The Glimpse Trade (A Silas Sharp Metaphysical Mystery): Chapter 7
Chapter
7 — Probability Drift
The
thing about probability is that most people only notice it when it breaks. You
flip a coin ten times and get five heads, five tails. Nobody writes a poem
about it. You flip it ten times and get ten heads, people start looking at the
ceiling for magnets.
My
job isn’t magnets. My job is noticing when the coin starts landing funny.
I
started with coffee.
The
Perpetual Egg diner on Archer opens at six. Same as it has since the Eisenhower
days. I take the corner booth because the light comes through the window in a
way that makes the dust look philosophical. Rita brought the mug before I
asked.
“Rough
night?” she said.
“I
wasn’t aware you’d been briefed.”
She
frowned. “You told me yesterday.”
“I
did?”
“You
said you were chasing something weird.

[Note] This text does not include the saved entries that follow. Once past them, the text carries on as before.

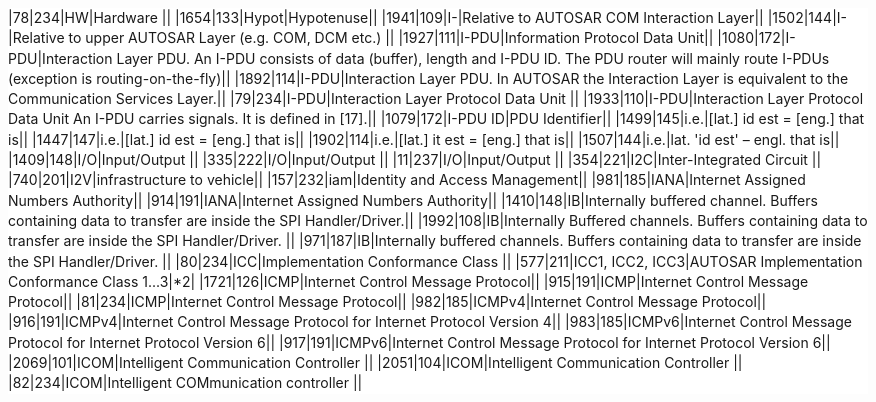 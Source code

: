 |78|234|HW|Hardware ||
|1654|133|Hypot|Hypotenuse||
|1941|109|I-|Relative to AUTOSAR COM Interaction Layer||
|1502|144|I-|Relative to upper AUTOSAR Layer (e.g. COM, DCM etc.) ||
|1927|111|I-PDU|Information Protocol Data Unit||
|1080|172|I-PDU|Interaction Layer PDU. An I-PDU consists of data (buffer), length and I-PDU ID. The PDU router will mainly route I-PDUs (exception is routing-on-the-fly)||
|1892|114|I-PDU|Interaction Layer PDU. In AUTOSAR the Interaction Layer is equivalent to the Communication Services Layer.||
|79|234|I-PDU|Interaction Layer Protocol Data Unit ||
|1933|110|I-PDU|Interaction Layer Protocol Data Unit An I-PDU carries signals. It is defined in [17].||
|1079|172|I-PDU ID|PDU Identifier||
|1499|145|i.e.|[lat.] id est = [eng.] that is||
|1447|147|i.e.|[lat.] id est = [eng.] that is||
|1902|114|i.e.|[lat.] it est = [eng.] that is||
|1507|144|i.e.|lat. 'id est' – engl. that is||
|1409|148|I/O|Input/Output ||
|335|222|I/O|Input/Output ||
|11|237|I/O|Input/Output ||
|354|221|I2C|Inter-Integrated Circuit ||
|740|201|I2V|infrastructure to vehicle||
|157|232|iam|Identity and Access Management||
|981|185|IANA|Internet Assigned Numbers Authority||
|914|191|IANA|Internet Assigned Numbers Authority||
|1410|148|IB|Internally buffered channel. Buffers containing data to transfer are inside the SPI Handler/Driver.||
|1992|108|IB|Internally Buffered channels. Buffers containing data to transfer are inside the SPI Handler/Driver. ||
|971|187|IB|Internally buffered channels. Buffers containing data to transfer are inside the SPI Handler/Driver. ||
|80|234|ICC|Implementation Conformance Class ||
|577|211|ICC1, ICC2, ICC3|AUTOSAR Implementation Conformance Class 1...3|*2|
|1721|126|ICMP|Internet Control Message Protocol||
|915|191|ICMP|Internet Control Message Protocol||
|81|234|ICMP|Internet Control Message Protocol||
|982|185|ICMPv4|Internet Control Message Protocol||
|916|191|ICMPv4|Internet Control Message Protocol for Internet Protocol Version 4||
|983|185|ICMPv6|Internet Control Message Protocol for Internet Protocol Version 6||
|917|191|ICMPv6|Internet Control Message Protocol for Internet Protocol Version 6||
|2069|101|ICOM|Intelligent Communication Controller ||
|2051|104|ICOM|Intelligent Communication Controller ||
|82|234|ICOM|Intelligent COMmunication controller || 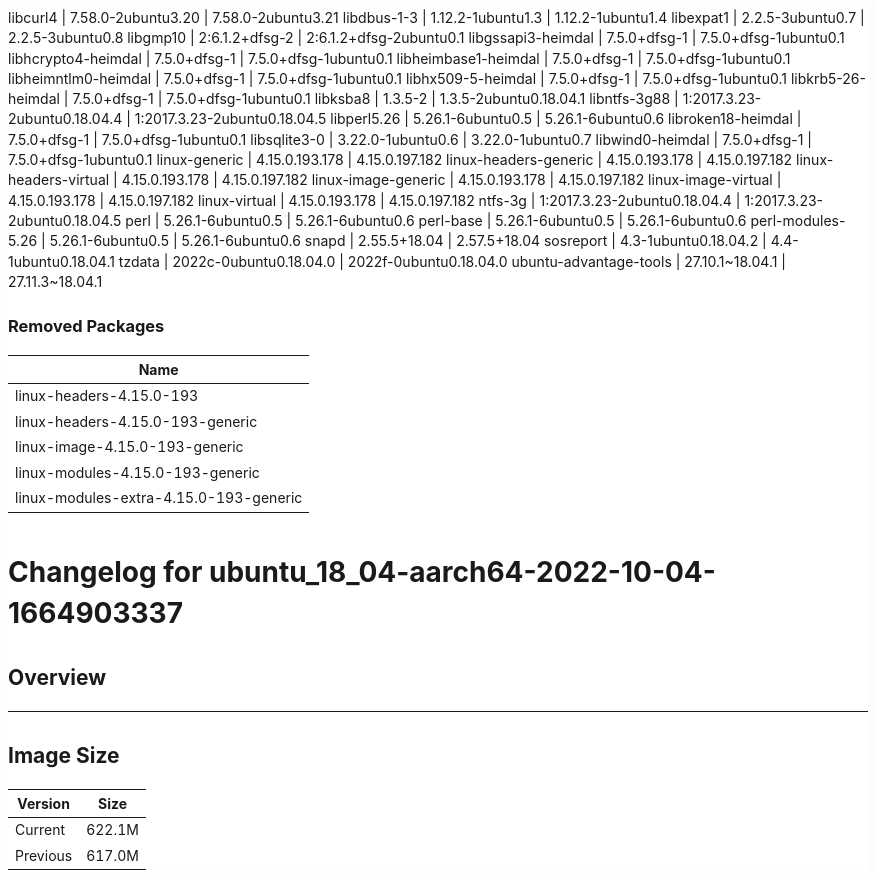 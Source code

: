 libcurl4 | 7.58.0-2ubuntu3.20 | 7.58.0-2ubuntu3.21
libdbus-1-3 | 1.12.2-1ubuntu1.3 | 1.12.2-1ubuntu1.4
libexpat1 | 2.2.5-3ubuntu0.7 | 2.2.5-3ubuntu0.8
libgmp10 | 2:6.1.2&#43;dfsg-2 | 2:6.1.2&#43;dfsg-2ubuntu0.1
libgssapi3-heimdal | 7.5.0&#43;dfsg-1 | 7.5.0&#43;dfsg-1ubuntu0.1
libhcrypto4-heimdal | 7.5.0&#43;dfsg-1 | 7.5.0&#43;dfsg-1ubuntu0.1
libheimbase1-heimdal | 7.5.0&#43;dfsg-1 | 7.5.0&#43;dfsg-1ubuntu0.1
libheimntlm0-heimdal | 7.5.0&#43;dfsg-1 | 7.5.0&#43;dfsg-1ubuntu0.1
libhx509-5-heimdal | 7.5.0&#43;dfsg-1 | 7.5.0&#43;dfsg-1ubuntu0.1
libkrb5-26-heimdal | 7.5.0&#43;dfsg-1 | 7.5.0&#43;dfsg-1ubuntu0.1
libksba8 | 1.3.5-2 | 1.3.5-2ubuntu0.18.04.1
libntfs-3g88 | 1:2017.3.23-2ubuntu0.18.04.4 | 1:2017.3.23-2ubuntu0.18.04.5
libperl5.26 | 5.26.1-6ubuntu0.5 | 5.26.1-6ubuntu0.6
libroken18-heimdal | 7.5.0&#43;dfsg-1 | 7.5.0&#43;dfsg-1ubuntu0.1
libsqlite3-0 | 3.22.0-1ubuntu0.6 | 3.22.0-1ubuntu0.7
libwind0-heimdal | 7.5.0&#43;dfsg-1 | 7.5.0&#43;dfsg-1ubuntu0.1
linux-generic | 4.15.0.193.178 | 4.15.0.197.182
linux-headers-generic | 4.15.0.193.178 | 4.15.0.197.182
linux-headers-virtual | 4.15.0.193.178 | 4.15.0.197.182
linux-image-generic | 4.15.0.193.178 | 4.15.0.197.182
linux-image-virtual | 4.15.0.193.178 | 4.15.0.197.182
linux-virtual | 4.15.0.193.178 | 4.15.0.197.182
ntfs-3g | 1:2017.3.23-2ubuntu0.18.04.4 | 1:2017.3.23-2ubuntu0.18.04.5
perl | 5.26.1-6ubuntu0.5 | 5.26.1-6ubuntu0.6
perl-base | 5.26.1-6ubuntu0.5 | 5.26.1-6ubuntu0.6
perl-modules-5.26 | 5.26.1-6ubuntu0.5 | 5.26.1-6ubuntu0.6
snapd | 2.55.5&#43;18.04 | 2.57.5&#43;18.04
sosreport | 4.3-1ubuntu0.18.04.2 | 4.4-1ubuntu0.18.04.1
tzdata | 2022c-0ubuntu0.18.04.0 | 2022f-0ubuntu0.18.04.0
ubuntu-advantage-tools | 27.10.1~18.04.1 | 27.11.3~18.04.1

### Removed Packages
  Name       |
------------ |
linux-headers-4.15.0-193 |
linux-headers-4.15.0-193-generic |
linux-image-4.15.0-193-generic |
linux-modules-4.15.0-193-generic |
linux-modules-extra-4.15.0-193-generic |
# Changelog for ubuntu_18_04-aarch64-2022-10-04-1664903337

## Overview

------

## Image Size

  Version    |    Size
------------ | -------------
Current      | 622.1M
Previous     | 617.0M
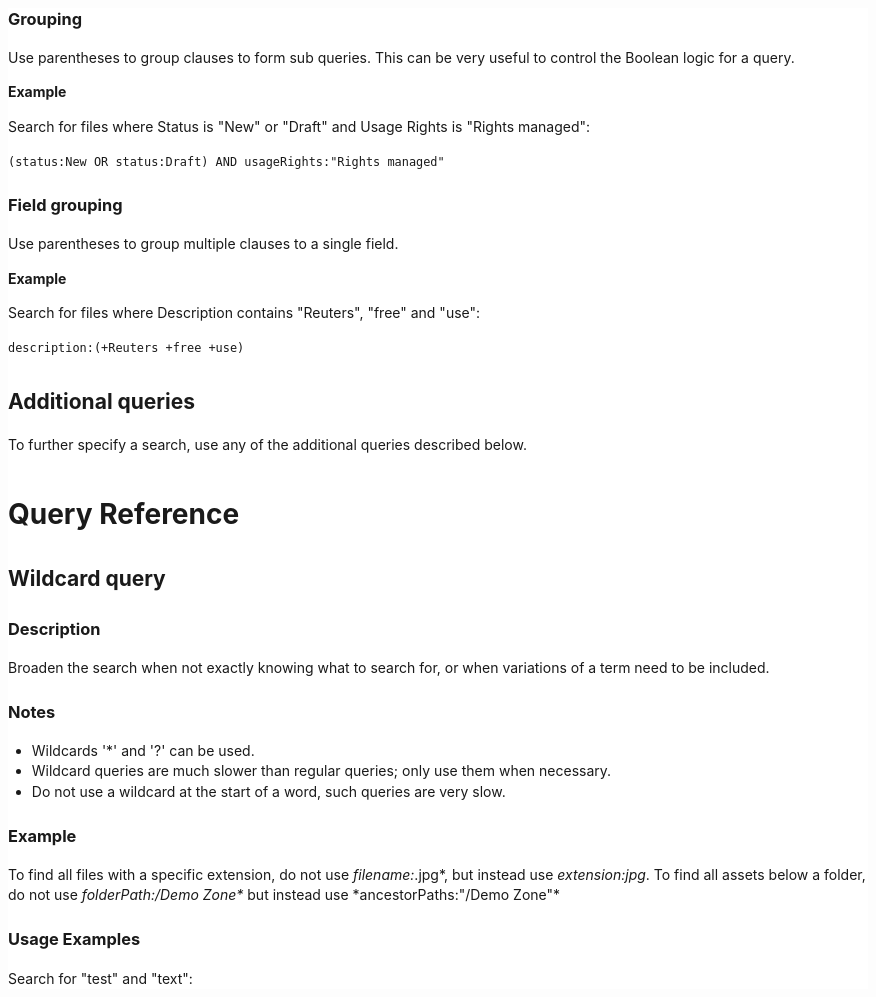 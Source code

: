 ### Grouping

Use parentheses to group clauses to form sub queries. This can be very useful to control the Boolean logic for a query.

**Example**

Search for files where Status is "New" or "Draft" and Usage Rights is "Rights managed":

```
(status:New OR status:Draft) AND usageRights:"Rights managed"
```

### Field grouping

Use parentheses to group multiple clauses to a single field.

**Example**

Search for files where Description contains "Reuters", "free" and "use":

```
description:(+Reuters +free +use)
```

## Additional queries

To further specify a search, use any of the additional queries described below.

# Query Reference

## Wildcard query

### Description

Broaden the search when not exactly knowing what to search for, or when variations of a term need to be included.

### Notes

-   Wildcards '\*' and '?' can be used.
-   Wildcard queries are much slower than regular queries; only use them when necessary.
-   Do not use a wildcard at the start of a word, such queries are very slow.

### Example

To find all files with a specific extension, do not use _filename:_.jpg*, but instead use *extension:jpg*. To find all assets below a folder, do not use *folderPath:/Demo Zone\** but instead use *ancestorPaths:"/Demo Zone"\*

### Usage Examples

Search for "test" and "text":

Something about… volatility?”
The
word hung in the air like it had been served the wrong burger. I stirred the
coffee.
“Rita,”
I said, “yesterday I spent the afternoon in an office building arguing with a
man who irons his opinions.”
“You
still came in here after.”
“No.”
She
shrugged. “You said you did.”
People
remember things wrong all the time. Memory is a sloppy archivist. Half the
files are mislabeled and the other half are coffee-stained with little illegible
notes in the margins. But there’s a difference between misremembering and recalling
a scene that never happened.
I
paid for the coffee and stepped outside. The city was doing its usual
impression of a place that had somewhere to be. Cars stopped at lights. People
walked with purpose. A dog barked at a mailbox like it owed him money.
Normal.
Mostly.
The
first real wobble happened outside a newsstand. Two men stood arguing over a
newspaper.
“You
said the game went into overtime,” one of them insisted.
“It
did.”
“No
it didn’t.”
“You
were there.”
“I
left at halftime.”
The
second man blinked.
“You
came back.”
“No
I didn’t.”
“Yes
you did,” the first man said. “You were the one yelling about the referee.”
The
second man stared at him like he’d just been accused of borrowing someone
else’s childhood.
“I
don’t even remember the referee.”
I
kept walking.
Three
blocks later a woman outside a florist waved at me.
“You
never called,” she said.
I
stopped. She was smiling the way people smile when they think they’ve caught
you in a small crime. I half expected her to wag a shame-shame-shame finger at
me.
“Should
I have?” I asked.
“You
said you would.”
“When?”
“Tuesday.”
I
studied her face. Nice face. Friendly. The kind of face that had probably
forgiven a lot of people for a lot of things.
“Ma’am,”
I said gently, “I don’t think we’ve met.”
Her
smile faltered.
“Of
course we have. You were asking about—”
She
stopped. You could almost hear the file cabinet in her head slam shut.
“Never
mind,” she said. “I must be thinking of someone else.”
That’s
the thing about probability drift. It doesn’t break loudly. It leaks. Tiny
mismatches between expectation and memory. A conversation remembered by one
person but not the other. A meeting that exists in only one version of events. A
day that seems to have been rehearsed.
By
the time I reached my office, the pattern had teeth. The voicemail light was
blinking. Three messages.
The
first was a man asking if I’d “made progress on the insurance matter.” I had
never spoken to him in my life. The second was someone confirming a meeting I
hadn’t scheduled. The third message was silence except for heavy breathing. I
thought at first maybe the comely Dr. Calico Verde was leaving me a naughty
message. No such luck.
The
voice was calm, careful.
“You’re
looking in the wrong direction, Mr. Sharp.”
I
leaned back in my chair.
“That’s
possible,” I said to the empty room, expecting the room to answer back. Sometimes
it does, you see.
The
voice continued. “You’re assuming one person is responsible.” Another pause.
Longer
this time.
“Mr.
Sharp,” the voice said, almost gently. “How many people do you think are
running the tape?”
The
line went dead. I sat there for a moment. Outside, the city kept moving like
nothing had changed. But the coin in the air was starting to spin. And I had
the unpleasant feeling that someone — maybe several someones — had their thumbs
on the table.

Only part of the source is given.